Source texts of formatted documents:
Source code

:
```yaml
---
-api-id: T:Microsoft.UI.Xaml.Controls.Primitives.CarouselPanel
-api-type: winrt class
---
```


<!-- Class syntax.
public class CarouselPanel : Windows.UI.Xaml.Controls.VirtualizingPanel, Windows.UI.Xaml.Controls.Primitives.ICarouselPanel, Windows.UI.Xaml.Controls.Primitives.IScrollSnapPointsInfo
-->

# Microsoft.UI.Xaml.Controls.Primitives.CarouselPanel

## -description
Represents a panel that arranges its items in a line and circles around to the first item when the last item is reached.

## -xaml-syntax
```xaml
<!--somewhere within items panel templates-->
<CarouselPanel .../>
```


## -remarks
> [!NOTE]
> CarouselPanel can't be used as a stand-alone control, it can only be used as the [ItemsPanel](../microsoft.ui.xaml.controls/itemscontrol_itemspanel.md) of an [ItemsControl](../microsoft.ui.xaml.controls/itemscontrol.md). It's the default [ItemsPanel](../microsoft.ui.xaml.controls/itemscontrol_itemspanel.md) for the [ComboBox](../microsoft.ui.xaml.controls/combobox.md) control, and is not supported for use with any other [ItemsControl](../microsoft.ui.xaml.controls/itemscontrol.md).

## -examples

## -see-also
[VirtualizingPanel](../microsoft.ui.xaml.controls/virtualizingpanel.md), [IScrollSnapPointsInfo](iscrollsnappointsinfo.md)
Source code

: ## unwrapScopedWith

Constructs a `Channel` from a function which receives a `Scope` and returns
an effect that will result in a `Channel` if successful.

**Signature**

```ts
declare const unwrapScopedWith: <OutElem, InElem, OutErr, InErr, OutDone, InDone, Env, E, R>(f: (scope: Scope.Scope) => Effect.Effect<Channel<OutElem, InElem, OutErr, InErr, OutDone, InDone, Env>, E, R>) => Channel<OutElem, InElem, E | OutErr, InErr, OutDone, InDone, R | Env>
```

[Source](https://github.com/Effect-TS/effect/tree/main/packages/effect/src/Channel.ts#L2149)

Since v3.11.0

WHAT TO PRODUCE:
Read through the entries and copy every line that includes "Channel".

WRITTEN SOLUTION:
Constructs a `Channel` from a function which receives a `Scope` and returns
an effect that will result in a `Channel` if successful.
declare const unwrapScopedWith: <OutElem, InElem, OutErr, InErr, OutDone, InDone, Env, E, R>(f: (scope: Scope.Scope) => Effect.Effect<Channel<OutElem, InElem, OutErr, InErr, OutDone, InDone, Env>, E, R>) => Channel<OutElem, InElem, E | OutErr, InErr, OutDone, InDone, R | Env>
[Source](https://github.com/Effect-TS/effect/tree/main/packages/effect/src/Channel.ts#L2149)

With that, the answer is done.